¿QUIÉN LES VENDIÓ LAS ARMAS?
¿Quién les vendió las armas? Es la pregunta que hacía el papa Francisco después de haber presenciado durante su visita a Irak los daños causados por la guerra que sufrieron entre 2003 y 2011. El propósito de la columna no es analizar las causas del conflicto que llevó a esa guerra, sino reflexionar sobre cómo debemos tratar en el mundo, y de manera especial en los países pobres, el problema que haya fuerzas que aprovechan los conflictos para hacer de la guerra y de la muerte un negocio. Violencia genera más violencia. Si no hubiere armas sería más fácil encontrar caminos de entendimientos. Las armas hacen que impere la ley del más fuerte; la ley de la barbarie.
Los bajos instintos del hombre lo inclinarán a cometer el mal. Siempre buscará todo tipo de armas para amenazar, atacar o defenderse. El problema es que eso ha desatado desde principios del siglo XX una carrera armamentista que ha alentado dos Guerras Mundiales, el lanzamiento de dos bombas atómicas catastróficas, conflictos regionales y locales, ataques terroristas en todas partes y la amenaza permanente a la paz mundial porque las grandes potencias quieren mostrar su poderío demostrando a sus adversarios que tienen mayor capacidad para destruir y matar. ¡Qué paradoja! No podemos pasar por alto los conflictos domésticos y sociales que provoca la tenencia de armas con todos los daños que eso provoca en la sociedad, y el efecto que tiene en la convivencia y calidad de vida en los hogares, las comunidades, las sociedades, y la formación de las nuevas generaciones.

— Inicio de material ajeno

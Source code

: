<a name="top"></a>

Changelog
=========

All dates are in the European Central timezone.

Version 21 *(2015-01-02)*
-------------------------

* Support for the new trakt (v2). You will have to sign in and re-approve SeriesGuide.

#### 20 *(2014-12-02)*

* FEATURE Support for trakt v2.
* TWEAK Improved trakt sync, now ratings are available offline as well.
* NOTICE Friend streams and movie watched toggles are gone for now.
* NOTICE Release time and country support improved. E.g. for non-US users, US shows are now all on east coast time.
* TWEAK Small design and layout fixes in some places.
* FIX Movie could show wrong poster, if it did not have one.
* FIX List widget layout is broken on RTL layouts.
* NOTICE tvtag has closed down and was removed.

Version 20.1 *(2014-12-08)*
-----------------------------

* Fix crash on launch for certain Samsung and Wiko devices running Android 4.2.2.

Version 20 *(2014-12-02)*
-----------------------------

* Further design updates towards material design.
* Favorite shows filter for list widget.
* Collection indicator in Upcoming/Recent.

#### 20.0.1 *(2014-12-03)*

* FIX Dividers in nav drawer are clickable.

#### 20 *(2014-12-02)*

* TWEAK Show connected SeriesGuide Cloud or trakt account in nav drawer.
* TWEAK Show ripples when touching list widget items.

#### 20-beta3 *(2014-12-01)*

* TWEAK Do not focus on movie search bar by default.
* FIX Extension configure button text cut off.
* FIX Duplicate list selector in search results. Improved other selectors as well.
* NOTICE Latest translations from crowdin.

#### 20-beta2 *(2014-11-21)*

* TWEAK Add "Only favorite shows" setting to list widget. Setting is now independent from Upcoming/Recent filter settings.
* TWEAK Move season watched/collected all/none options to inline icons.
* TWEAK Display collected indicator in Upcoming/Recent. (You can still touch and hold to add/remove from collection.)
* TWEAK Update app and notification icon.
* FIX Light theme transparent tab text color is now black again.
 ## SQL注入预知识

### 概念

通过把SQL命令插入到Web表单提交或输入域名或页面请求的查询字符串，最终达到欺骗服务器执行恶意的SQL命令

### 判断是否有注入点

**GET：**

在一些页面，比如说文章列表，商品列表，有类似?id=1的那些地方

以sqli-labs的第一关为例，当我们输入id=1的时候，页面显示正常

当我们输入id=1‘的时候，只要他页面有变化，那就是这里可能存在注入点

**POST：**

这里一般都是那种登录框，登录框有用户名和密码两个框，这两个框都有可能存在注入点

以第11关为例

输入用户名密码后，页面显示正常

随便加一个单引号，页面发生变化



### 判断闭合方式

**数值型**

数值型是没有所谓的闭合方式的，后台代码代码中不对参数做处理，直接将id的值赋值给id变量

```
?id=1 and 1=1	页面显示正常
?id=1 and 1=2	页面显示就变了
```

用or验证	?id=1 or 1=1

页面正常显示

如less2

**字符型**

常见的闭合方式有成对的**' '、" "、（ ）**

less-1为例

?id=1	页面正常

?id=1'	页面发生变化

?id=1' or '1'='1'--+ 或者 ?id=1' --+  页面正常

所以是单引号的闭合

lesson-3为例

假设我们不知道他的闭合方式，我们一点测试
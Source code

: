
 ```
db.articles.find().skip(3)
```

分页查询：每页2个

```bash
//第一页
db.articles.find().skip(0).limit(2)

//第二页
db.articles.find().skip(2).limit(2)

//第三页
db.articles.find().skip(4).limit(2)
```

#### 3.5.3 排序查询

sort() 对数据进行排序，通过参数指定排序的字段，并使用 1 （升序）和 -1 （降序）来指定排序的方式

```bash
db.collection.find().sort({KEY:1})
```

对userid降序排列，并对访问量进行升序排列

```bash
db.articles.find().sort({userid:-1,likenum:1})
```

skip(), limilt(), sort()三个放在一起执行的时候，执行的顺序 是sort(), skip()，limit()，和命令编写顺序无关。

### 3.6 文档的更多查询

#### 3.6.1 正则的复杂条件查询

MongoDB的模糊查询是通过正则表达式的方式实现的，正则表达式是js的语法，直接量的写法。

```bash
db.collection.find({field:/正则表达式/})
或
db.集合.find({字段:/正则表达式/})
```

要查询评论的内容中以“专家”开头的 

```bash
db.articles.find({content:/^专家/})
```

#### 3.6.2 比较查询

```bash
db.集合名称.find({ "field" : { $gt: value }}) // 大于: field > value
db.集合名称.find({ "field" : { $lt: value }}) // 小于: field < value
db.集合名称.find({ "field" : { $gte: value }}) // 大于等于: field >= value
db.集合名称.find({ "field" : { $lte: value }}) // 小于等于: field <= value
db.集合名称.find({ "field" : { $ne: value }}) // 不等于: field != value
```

Los datos más recientes del gasto mundial en armamentos revelan que asciende a $1.5 billones anuales. Cuando en el mundo hay 689 millones de personas que viven con menos de $1.90 diarios, y cada año mueren por hambre y desnutrición 6 millones de niños menores de 5 años, ese gasto muestra hasta dónde llega la irracionalidad del hombre; una irracionalidad que no han podido contener los mensajes de hermandad, paz y solidaridad de todas las religiones del mundo, los elocuentes discursos de los líderes mundiales en los Foros internacionales y los frecuentes encuentros de mandatarios de las potencias que protagonizan esa carrera. Algo estamos haciendo mal. Nos lo vino a demostrar un virus invisible que, sin enviar ninguna amenaza, sorprendió y devastó a toda la humanidad, y sin hacer distinciones de ninguna clase. Que hizo palpable que somos frágiles, que ni las armas más potentes sirven para defendernos, pero sí puede ayudar a comprender y urgir para que el gasto destinado a comprarlas se destine a mejorar las condiciones de vida de los pueblos. Costa Rica lo demostró cuando en 1948 suprimió el Ejército y decidió destinar el gasto militar a mejorar la educación y la salud. Hoy es el país con los mejores indicadores sociales de Centroamérica, y el más avanzado en los programas implementados para frenar la pandemia.
En Centroamérica (Guatemala, El Salvador, Honduras y Nicaragua) el gasto en armamento y mantenimiento de las estructuras de defensa en 2018 fue $1,000 millones. La mayor parte del gasto se dedica a combatir la violencia generada por el crimen organizado y el narcotráfico, y en los años más recientes, para reprimir los flujos de población que deciden emigrar a Estados Unidos para buscar mejores condiciones de vida. En nuestro país la suma de los presupuestos para defensa y seguridad pública para 2021 es de $866.6 millones.
Hace casi 30 años terminaron los regímenes militares y autoritarios. No hemos evolucionado en consecuencia, a pesar de ver de cerca la buena experiencia y los resultados en un país cercano, y la cantidad de demandas sociales que tenemos pendientes de atender. Son las realidades que vivimos. Solo seremos capaces de cambiarlas cuando lleguemos a tener liderazgos audaces que entiendan que gastar en educación, salud, infraestructura productiva y proteger el medio ambiente es mejor que mantener cuarteles.
Algo estamos haciendo mal. Nos lo vino a demostrar un virus invisible.